Items from a data source
•••••

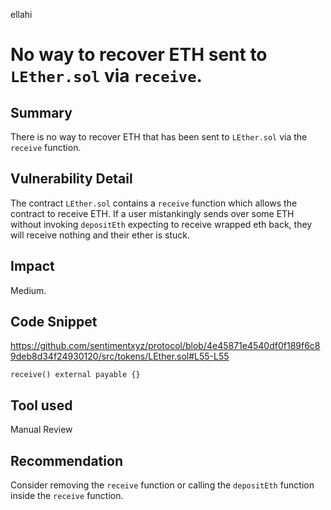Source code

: ellahi
# No way to recover ETH sent to `LEther.sol` via `receive`.

## Summary
There is no way to recover ETH that has been sent to `LEther.sol` via the `receive` function.
## Vulnerability Detail
The contract `LEther.sol` contains a `receive` function which allows the contract to receive ETH. If a user mistankingly sends over some ETH without invoking `depositEth` expecting to receive wrapped eth back, they will receive nothing and their ether is stuck. 
## Impact
Medium.
## Code Snippet
https://github.com/sentimentxyz/protocol/blob/4e45871e4540df0f189f6c89deb8d34f24930120/src/tokens/LEther.sol#L55-L55

```solidity
receive() external payable {}
```
## Tool used
Manual Review

## Recommendation
Consider removing the `receive` function or calling the `depositEth` function inside the `receive` function.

•••••

* **ABOUT THIS TASK**:
Show the lines where the word "depositEth" appears in the entries.

* **SOLUTION TO THE EXERCISE**:
The contract `LEther.sol` contains a `receive` function which allows the contract to receive ETH. If a user mistankingly sends over some ETH without invoking `depositEth` expecting to receive wrapped eth back, they will receive nothing and their ether is stuck. 
Consider removing the `receive` function or calling the `depositEth` function inside the `receive` function.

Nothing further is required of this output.